Medeniyet kaynama noktasına yavaş yavaş geliyor. Belki de iki dünya savaşı arasındaki 30 yıllık hararete yaklaşamasak bile Soğuk Savaş başta olmak üzere sıcak çatışma dönemlerini aşan bir sürece adım attık. Küreselleşme ve neoliberalizm merkezli dünya sistemi doktrinleri çöktü; buna postmodernizmi eklemek erken olur. Küreselleşmenin kimlikleri silen, kültürleri ve toplumları bir örnekleştiren tavrına karşı postmodernizmin “hakikatin çoğulluğu” anlayışı yeni dönemin de işaret fişeğini ateşliyor aslında. 

Paradokslarla yürüyen ve kavîleşen bir dünya sisteminden bahsediyoruz; bir taraftan küreselleşme ve neoliberal siyasallık öğreti olarak toplumu, dayanışmayı, müşterek değerleri etkisizleştirirken yeni başlayan süreçte homojenleşen kültürler, devletler biten küreselleşme ve içe kapanan toplum yapıları özneyi öldürse de onun bilincini, dizginlenemez açlığını kısıtlayamıyor. 

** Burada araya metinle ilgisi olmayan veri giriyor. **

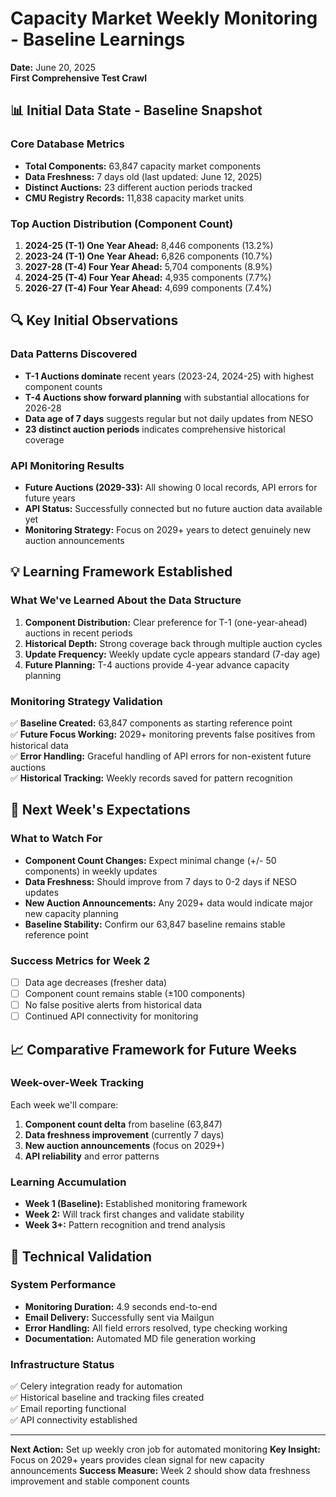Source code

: # Capacity Market Weekly Monitoring - Baseline Learnings
**Date:** June 20, 2025  
**First Comprehensive Test Crawl**

## 📊 Initial Data State - Baseline Snapshot

### Core Database Metrics
- **Total Components:** 63,847 capacity market components
- **Data Freshness:** 7 days old (last updated: June 12, 2025)
- **Distinct Auctions:** 23 different auction periods tracked
- **CMU Registry Records:** 11,838 capacity market units

### Top Auction Distribution (Component Count)
1. **2024-25 (T-1) One Year Ahead:** 8,446 components (13.2%)
2. **2023-24 (T-1) One Year Ahead:** 6,826 components (10.7%)  
3. **2027-28 (T-4) Four Year Ahead:** 5,704 components (8.9%)
4. **2024-25 (T-4) Four Year Ahead:** 4,935 components (7.7%)
5. **2026-27 (T-4) Four Year Ahead:** 4,699 components (7.4%)

## 🔍 Key Initial Observations

### Data Patterns Discovered
- **T-1 Auctions dominate** recent years (2023-24, 2024-25) with highest component counts
- **T-4 Auctions show forward planning** with substantial allocations for 2026-28
- **Data age of 7 days** suggests regular but not daily updates from NESO
- **23 distinct auction periods** indicates comprehensive historical coverage

### API Monitoring Results
- **Future Auctions (2029-33):** All showing 0 local records, API errors for future years
- **API Status:** Successfully connected but no future auction data available yet
- **Monitoring Strategy:** Focus on 2029+ years to detect genuinely new auction announcements

## 💡 Learning Framework Established

### What We've Learned About the Data Structure
1. **Component Distribution:** Clear preference for T-1 (one-year-ahead) auctions in recent periods
2. **Historical Depth:** Strong coverage back through multiple auction cycles  
3. **Update Frequency:** Weekly update cycle appears standard (7-day age)
4. **Future Planning:** T-4 auctions provide 4-year advance capacity planning

### Monitoring Strategy Validation
✅ **Baseline Created:** 63,847 components as starting reference point  
✅ **Future Focus Working:** 2029+ monitoring prevents false positives from historical data  
✅ **Error Handling:** Graceful handling of API errors for non-existent future auctions  
✅ **Historical Tracking:** Weekly records saved for pattern recognition  

## 🎯 Next Week's Expectations

### What to Watch For
- **Component Count Changes:** Expect minimal change (+/- 50 components) in weekly updates
- **Data Freshness:** Should improve from 7 days to 0-2 days if NESO updates
- **New Auction Announcements:** Any 2029+ data would indicate major new capacity planning
- **Baseline Stability:** Confirm our 63,847 baseline remains stable reference point

### Success Metrics for Week 2
- [ ] Data age decreases (fresher data)
- [ ] Component count remains stable (±100 components)  
- [ ] No false positive alerts from historical data
- [ ] Continued API connectivity for monitoring

## 📈 Comparative Framework for Future Weeks

### Week-over-Week Tracking
Each week we'll compare:
1. **Component count delta** from baseline (63,847)
2. **Data freshness improvement** (currently 7 days)
3. **New auction announcements** (focus on 2029+)
4. **API reliability** and error patterns

### Learning Accumulation
- **Week 1 (Baseline):** Established monitoring framework
- **Week 2:** Will track first changes and validate stability
- **Week 3+:** Pattern recognition and trend analysis

## 🔧 Technical Validation

### System Performance
- **Monitoring Duration:** 4.9 seconds end-to-end
- **Email Delivery:** Successfully sent via Mailgun
- **Error Handling:** All field errors resolved, type checking working
- **Documentation:** Automated MD file generation working

### Infrastructure Status
✅ Celery integration ready for automation  
✅ Historical baseline and tracking files created  
✅ Email reporting functional  
✅ API connectivity established  

---

**Next Action:** Set up weekly cron job for automated monitoring
**Key Insight:** Focus on 2029+ years provides clean signal for new capacity announcements
**Success Measure:** Week 2 should show data freshness improvement and stable component counts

Bugün dünya sistemi neoliberal siyasallığı, küreselleşmeyi sona erdirip yeni bir doktrine adım atmaya çalışırken kitlelerin arzularını haraç mezat ortaya dökmesine, gerçeğin o yalın halini “sergilemesi”ne müsaade ediyor. Vitrinin benlik kurucu fonksiyonunu kışkırtan kapitalizm sarı yeleklilerin yolunu vitrinlerden geçiriyor. 

Öznenin çelişkisi

Üzerinde bir aylık maaşından daha pahalı bir elbise taşıyan mankene “acil durumlar için mecburi” kıyafet olan fosforlu sarı yeleği giydiren işçinin arzusu, gerçeklik alanlarını çatıştırıyor haliyle. 

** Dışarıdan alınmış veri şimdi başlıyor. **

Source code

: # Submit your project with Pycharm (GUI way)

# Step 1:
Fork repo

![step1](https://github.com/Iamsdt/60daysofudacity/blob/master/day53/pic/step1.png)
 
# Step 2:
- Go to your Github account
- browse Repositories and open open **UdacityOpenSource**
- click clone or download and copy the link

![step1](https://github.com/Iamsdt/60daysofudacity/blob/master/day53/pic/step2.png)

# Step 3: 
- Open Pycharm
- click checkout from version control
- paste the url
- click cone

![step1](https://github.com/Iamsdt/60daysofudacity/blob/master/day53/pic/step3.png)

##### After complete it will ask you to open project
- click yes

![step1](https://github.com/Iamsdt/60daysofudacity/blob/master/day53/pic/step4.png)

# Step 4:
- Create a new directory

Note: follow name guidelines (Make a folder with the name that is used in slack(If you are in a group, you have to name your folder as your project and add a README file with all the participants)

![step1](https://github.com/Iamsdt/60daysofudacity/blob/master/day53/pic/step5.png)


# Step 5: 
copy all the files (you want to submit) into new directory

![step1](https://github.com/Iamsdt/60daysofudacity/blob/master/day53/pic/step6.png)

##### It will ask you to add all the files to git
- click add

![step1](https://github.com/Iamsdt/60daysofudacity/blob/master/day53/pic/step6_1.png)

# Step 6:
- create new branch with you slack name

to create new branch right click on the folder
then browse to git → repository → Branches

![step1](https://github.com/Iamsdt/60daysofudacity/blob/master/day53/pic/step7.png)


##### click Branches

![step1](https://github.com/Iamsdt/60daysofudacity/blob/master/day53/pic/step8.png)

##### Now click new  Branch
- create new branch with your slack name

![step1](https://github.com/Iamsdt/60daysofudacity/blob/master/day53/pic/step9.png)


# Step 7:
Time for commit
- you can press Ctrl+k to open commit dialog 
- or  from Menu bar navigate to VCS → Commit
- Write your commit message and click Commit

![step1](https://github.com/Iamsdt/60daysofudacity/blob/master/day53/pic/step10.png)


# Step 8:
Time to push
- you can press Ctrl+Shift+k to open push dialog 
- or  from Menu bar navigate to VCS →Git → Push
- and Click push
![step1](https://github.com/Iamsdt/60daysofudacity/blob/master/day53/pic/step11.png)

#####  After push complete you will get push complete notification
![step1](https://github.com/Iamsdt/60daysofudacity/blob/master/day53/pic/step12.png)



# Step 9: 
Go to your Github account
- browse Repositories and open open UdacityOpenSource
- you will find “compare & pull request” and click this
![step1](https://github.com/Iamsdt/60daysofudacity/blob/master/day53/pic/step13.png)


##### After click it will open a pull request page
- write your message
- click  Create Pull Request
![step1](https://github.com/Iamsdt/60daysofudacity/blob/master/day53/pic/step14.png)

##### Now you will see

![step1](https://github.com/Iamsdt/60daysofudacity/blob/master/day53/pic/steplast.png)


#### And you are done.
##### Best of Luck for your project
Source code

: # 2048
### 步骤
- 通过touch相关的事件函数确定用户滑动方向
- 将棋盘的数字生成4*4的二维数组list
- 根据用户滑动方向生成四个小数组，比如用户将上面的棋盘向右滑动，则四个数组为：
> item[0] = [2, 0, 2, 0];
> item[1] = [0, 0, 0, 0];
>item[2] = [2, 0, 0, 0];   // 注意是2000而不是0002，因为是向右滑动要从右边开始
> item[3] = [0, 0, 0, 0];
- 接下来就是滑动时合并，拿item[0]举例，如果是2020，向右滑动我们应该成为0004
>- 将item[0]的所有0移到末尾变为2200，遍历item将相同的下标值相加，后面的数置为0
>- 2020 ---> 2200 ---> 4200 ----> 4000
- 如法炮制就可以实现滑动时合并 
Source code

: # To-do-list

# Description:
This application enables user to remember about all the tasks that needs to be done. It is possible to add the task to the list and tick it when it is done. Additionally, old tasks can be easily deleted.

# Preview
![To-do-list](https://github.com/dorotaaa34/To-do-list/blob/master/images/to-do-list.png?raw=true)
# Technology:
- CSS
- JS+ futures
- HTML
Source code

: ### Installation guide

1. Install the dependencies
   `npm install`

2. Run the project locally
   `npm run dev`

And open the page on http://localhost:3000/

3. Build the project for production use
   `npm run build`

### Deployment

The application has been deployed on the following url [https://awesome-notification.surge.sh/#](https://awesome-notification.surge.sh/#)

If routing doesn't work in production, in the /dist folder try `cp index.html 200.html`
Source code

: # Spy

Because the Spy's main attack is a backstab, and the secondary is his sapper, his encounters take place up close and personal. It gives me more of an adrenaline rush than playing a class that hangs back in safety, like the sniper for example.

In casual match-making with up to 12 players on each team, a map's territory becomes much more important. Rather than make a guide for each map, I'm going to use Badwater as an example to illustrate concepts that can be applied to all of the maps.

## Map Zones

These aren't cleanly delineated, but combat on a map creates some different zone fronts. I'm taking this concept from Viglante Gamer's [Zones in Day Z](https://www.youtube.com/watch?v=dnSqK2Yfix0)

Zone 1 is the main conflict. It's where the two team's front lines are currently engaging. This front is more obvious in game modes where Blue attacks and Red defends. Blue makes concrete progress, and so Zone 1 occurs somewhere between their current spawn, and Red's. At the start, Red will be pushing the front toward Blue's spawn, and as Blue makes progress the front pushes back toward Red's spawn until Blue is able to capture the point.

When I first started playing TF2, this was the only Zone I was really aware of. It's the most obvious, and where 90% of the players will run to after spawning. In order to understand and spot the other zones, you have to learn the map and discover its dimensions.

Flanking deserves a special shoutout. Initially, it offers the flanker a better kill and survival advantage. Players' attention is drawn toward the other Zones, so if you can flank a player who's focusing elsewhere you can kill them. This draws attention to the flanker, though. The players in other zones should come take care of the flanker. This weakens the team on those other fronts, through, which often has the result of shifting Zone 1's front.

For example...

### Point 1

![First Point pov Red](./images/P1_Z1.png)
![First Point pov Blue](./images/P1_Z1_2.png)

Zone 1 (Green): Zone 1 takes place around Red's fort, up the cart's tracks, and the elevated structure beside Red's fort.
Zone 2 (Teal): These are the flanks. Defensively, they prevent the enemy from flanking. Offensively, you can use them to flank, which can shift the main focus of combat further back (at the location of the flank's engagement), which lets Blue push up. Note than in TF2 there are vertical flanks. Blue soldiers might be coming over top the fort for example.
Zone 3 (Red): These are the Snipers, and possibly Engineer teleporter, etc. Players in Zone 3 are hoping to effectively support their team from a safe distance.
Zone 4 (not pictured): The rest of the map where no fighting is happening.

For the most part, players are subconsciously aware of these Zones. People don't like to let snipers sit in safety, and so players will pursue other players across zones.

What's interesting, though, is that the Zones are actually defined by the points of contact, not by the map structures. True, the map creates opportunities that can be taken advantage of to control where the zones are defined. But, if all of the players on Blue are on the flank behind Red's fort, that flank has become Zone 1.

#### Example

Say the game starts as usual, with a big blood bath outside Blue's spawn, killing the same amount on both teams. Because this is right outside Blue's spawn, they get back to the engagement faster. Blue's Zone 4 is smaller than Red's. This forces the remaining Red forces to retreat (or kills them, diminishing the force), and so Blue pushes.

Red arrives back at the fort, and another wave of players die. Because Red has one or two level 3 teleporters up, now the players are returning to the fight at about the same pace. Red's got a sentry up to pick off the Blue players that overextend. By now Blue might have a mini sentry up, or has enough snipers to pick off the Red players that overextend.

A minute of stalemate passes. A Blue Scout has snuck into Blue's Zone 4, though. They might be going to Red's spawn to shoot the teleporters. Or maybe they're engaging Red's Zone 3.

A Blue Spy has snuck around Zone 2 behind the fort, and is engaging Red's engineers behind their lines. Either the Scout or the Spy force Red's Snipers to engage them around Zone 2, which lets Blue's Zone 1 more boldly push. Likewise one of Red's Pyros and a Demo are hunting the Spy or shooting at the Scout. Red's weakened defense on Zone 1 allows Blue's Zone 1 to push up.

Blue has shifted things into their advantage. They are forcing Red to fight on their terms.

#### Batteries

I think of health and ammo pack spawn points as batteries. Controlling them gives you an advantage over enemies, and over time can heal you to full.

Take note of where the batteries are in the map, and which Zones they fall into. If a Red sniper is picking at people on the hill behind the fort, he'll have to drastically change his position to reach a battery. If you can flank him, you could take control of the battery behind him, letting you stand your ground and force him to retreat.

Kapitalist dünyanın, öznenin çelişkisi Fransa’daki sarı yelekliler eylemlerinde bir kez daha kendini ayan beyan ortaya seriyor; hedef vitrindekilere sahip olmak mı, vitrin kapitalizmini bertaraf etmek mi? 

Sıradan faşizme doğru 

Fransız entelektüelleri başta olmak üzere pek çok Avrupalı, moderniteyi yani medeniyeti doğuran Avrupa aklının, Avrupa insanının, yaşlı kıtanın Amerika ve Uzakdoğu gölgesinde kalmasına içerliyor. Öyle ki Avrupa’nın tekrar yükseleceği günler için başta AB olmak üzere çıkış yolu arayışına giriliyordu; buradan bir yol değil sadece “exit” çıktı. İngiltere’nin öncülüğünde AB projesinin çöküşü esasında küreselleşme ve neoliberalizmin kriziyle belirginleşmişti. 

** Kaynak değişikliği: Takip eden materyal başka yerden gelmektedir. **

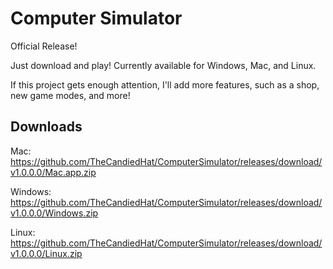 # Computer Simulator
Official Release!

Just download and play! Currently available for Windows, Mac, and Linux.

If this project gets enough attention, I'll add more features, such as a shop, new game modes, and more!

## Downloads

Mac: https://github.com/TheCandiedHat/ComputerSimulator/releases/download/v1.0.0.0/Mac.app.zip

Windows: https://github.com/TheCandiedHat/ComputerSimulator/releases/download/v1.0.0.0/Windows.zip

Linux: https://github.com/TheCandiedHat/ComputerSimulator/releases/download/v1.0.0.0/Linux.zip
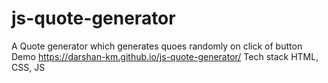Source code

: # js-quote-generator
A Quote generator which generates quoes randomly  on click of button
Demo
https://darshan-km.github.io/js-quote-generator/
Tech stack
HTML, CSS, JS
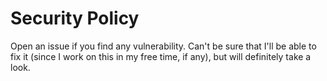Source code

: # Security Policy
Open an issue if you find any vulnerability. Can't be sure that I'll be able to fix it (since I work on this in my free
time, if any), but will definitely take a look.
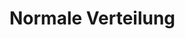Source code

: # Normale Verteilung
<script async src="//jsfiddle.net/canvasjs/e1q3f23s/embed/result,js/"></script>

Modern 30 yıl savaşlarında, faşizmi sistemleştiren Avrupa aklı Amerikan terbiyesiyle “demokrasi”lere açılıp mesela Habermas gibi isimlerle “radikal demokrasi” arayışına kadar evrilse de İslam, mülteci, yabancı karşıtlıklarını mihvere alarak liberal demokrasinin canını çıkartacak bir sürece de girdi. 

Enteresan olan şu ki, sarı yeleklilerin sosyal medya aracılığıyla belirginleşen 50’ye yakın talebinin arasında belli sayıya ulaştıktan sonra “halkın da” yasa teklifi vermesi bulunuyor. Avrupalı maaşlı ve düşük gelirlileri yönetime katılım talep ediyor. Kitlenin sağcı, ırkçı ağırlığını düşünürsek enikonu faşist dönemlerin lümpen tercihinin yeniden hortlaması için şartların oluşmaya başladığını görebiliriz.   

Zamanın ruhu Tarihin Sonu ile açıldı. 11 Eylül artık küresel şirketlerle ulus devlet mekanizmaları arasındaki karşıtlığın koyulaşacağını gösteriyordu. İlkin İngiltere akabinde Almanya “entegrasyon”un imkansızlığını dile getirdikten sonra neoliberalizm en ciddi krizine yakalandı; 2008 yılında mortgage skandalıyla başlayan iktisadi bunalımda Amerikan ulus devleti bankacılık sistemini çökertmemek için küresel şirketleri kurtardı.

Bütün yük elbette “maaşlı” orta ve alt sınıfların üzerine yüklenince ulus devlet vaziyeti kurtarmak adına “popülist” politikalara, kültür söylemine yöneldi. 

Küresel şirketlerin ve burjuvanın kazancı katlanıp sabit gelirlilerin, esnafın, zanaatkarın “elini taşın altına koyma” miktarı ve süresi uzadıkça bu sefer milliyetçi söylemler de yetersiz kalmaya başladı. 

Seattle olayları, Wall Street eylemleri görece daha milliyetçi talepleri içerirken, “mağripliler ayaklanması” ekonomik görünümü altında üzerlerindeki baskıya ses verirken sarı yelekliler artık “merkezi rahat bırakmayacakları”nı gösteren bir hareket olarak temayüz etti. 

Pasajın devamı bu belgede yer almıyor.